Keep Deer Away with Bobbex Deer Repellent


Deer Facts

  • At the turn of the century, the deer population in the U.S. was actually less than 500,000 animals.
  • Current numbers are projected to be somewhere in the neighborhood of 20+ million animals.
  • Some suburban areas are experiencing deer population densities as high as 30-40 animals (occasionally reaching 100 or more) per square mile (ecosystems begin to degrade when counts rise above 15-20 deer per square mile).
  • Recent data suggests that deer are now causing nearly $1 billion in farm, garden, and timber damage annually in the U.S.
  • Deer eat more than 500 different types of plants.

Deer Management Strategies

  • Placement and selection of plants
  • Repellents
  • Netting/fencing and tubing

Control Deer Damage

  • Adult deer require 4-10 lbs. of forage, each, daily
  • Losses caused by white-tailed deer exceed loses associated with all other wildlife species in the U.S.
  • The number of whitetail deer has tripled in some states in the last decade.
  • Lyme disease, carried by deer ticks and capable of causing crippling arthritis, is now second behind AIDS as the country’s fastest-growing infectious disease.
  • Land use patterns often change in areas adjacent to rural subdivisions or where new homes are being built. Land taken out of agricultural production will generally become good deer habitat in years to come, if it hasn’t already.
  • In addition to browsing, damage may occur in the fall when bucks begin rubbing antlers on small trees and young nursery stock.
  • Deer eat a variety of vegetation including woody plants, grasses, and forbs (small broad-leaf flowering plants). They also consume fruit, nut, and ornamental trees, shrubs, vines, and garden vegetables.
  • Deer trample plants and damage young trees and shrubs by rubbing their antlers on trunks and limbs.
  • Because most deer feed in the late evening and very early morning, it is not always easy to observe them.

What are the types of deer damage?

There are primarily two types of deer damage.

  • Browsing: To recognize deer browsing, look for torn leaves or stalks with ragged ends. Deer have no upper incisors and must jerk or tear plants when feeding. Woodchucks, rabbits and other small rodents usually leave cleanly cut plant stalks.
  • Antler rubbing: Another form of damage occurs when male deer (bucks) rub their antlers on trees.

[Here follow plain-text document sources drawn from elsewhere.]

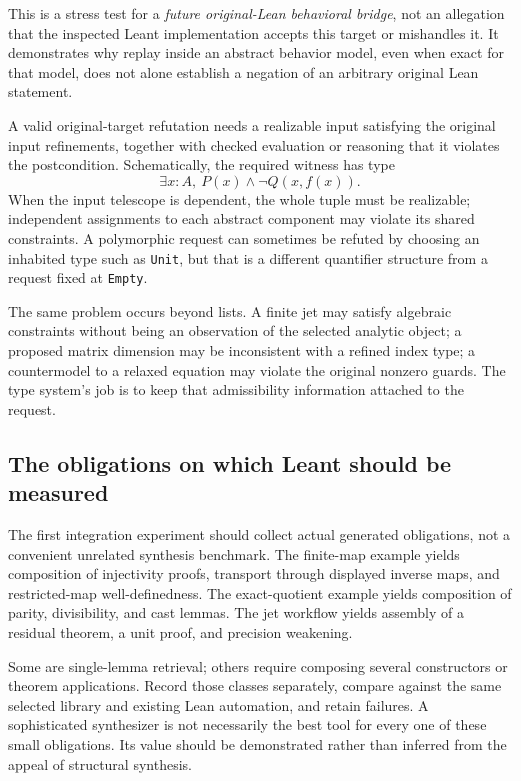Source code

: \documentclass[11pt,letterpaper]{article}
\newcommand{\code}[1]{\nolinkurl{#1}}
\theoremstyle{remark}
\begin{document}
This is a stress test for a \emph{future original-Lean behavioral bridge}, not
an allegation that the inspected Leant implementation accepts this target or
mishandles it. It demonstrates why replay inside an abstract behavior model,
even when exact for that model, does not alone establish a negation of an
arbitrary original Lean statement.

A valid original-target refutation needs a realizable input satisfying the
original input refinements, together with checked evaluation or reasoning that
it violates the postcondition. Schematically, the required witness has type
\[
 \exists x:A,\ P(x)\land\neg Q(x,f(x)).
\]
When the input telescope is dependent, the whole tuple must be realizable;
independent assignments to each abstract component may violate its shared
constraints. A polymorphic request can sometimes be refuted by choosing an
inhabited type such as \code{Unit}, but that is a different quantifier structure
from a request fixed at \code{Empty}.

The same problem occurs beyond lists. A finite jet may satisfy algebraic
constraints without being an observation of the selected analytic object;
a proposed matrix dimension may be inconsistent with a refined index type;
a countermodel to a relaxed equation may violate the original nonzero guards.
The type system's job is to keep that admissibility information attached to
the request.

\subsection{The obligations on which Leant should be measured}
The first integration experiment should collect actual generated obligations,
not a convenient unrelated synthesis benchmark. The finite-map example yields
composition of injectivity proofs, transport through displayed inverse maps,
and restricted-map well-definedness. The exact-quotient example yields
composition of parity, divisibility, and cast lemmas. The jet workflow yields
assembly of a residual theorem, a unit proof, and precision weakening.

Some are single-lemma retrieval; others require composing several constructors
or theorem applications. Record those classes separately, compare against the
same selected library and existing Lean automation, and retain failures.
A sophisticated synthesizer is not necessarily the best tool for every one of
these small obligations. Its value should be demonstrated rather than inferred
from the appeal of structural synthesis.
\end{document}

This type of damage is characterized by vertical scrapes and shredded bark on the saplings, exposing underlying wood.

What is the annual pattern of deer damage? Patterns of deer damage change from year to year depending on weather, availability of food, and deer density. It is best to plan a deer damage control program that is based on the most severe instance of damage in the past five years.

What is the seasonal pattern of deer damage? Seasonal patterns of damage must be evaluated over a period of years. Deer have definitive food preferences that vary seasonally. In general, summer damage is less extensive than winter damage, because other sources of preferred foods are often available. Fruit growers, foresters, nursery operators and Christmas tree growers commonly lose dormant buds and annual growth to deer during the winter when other food is not available.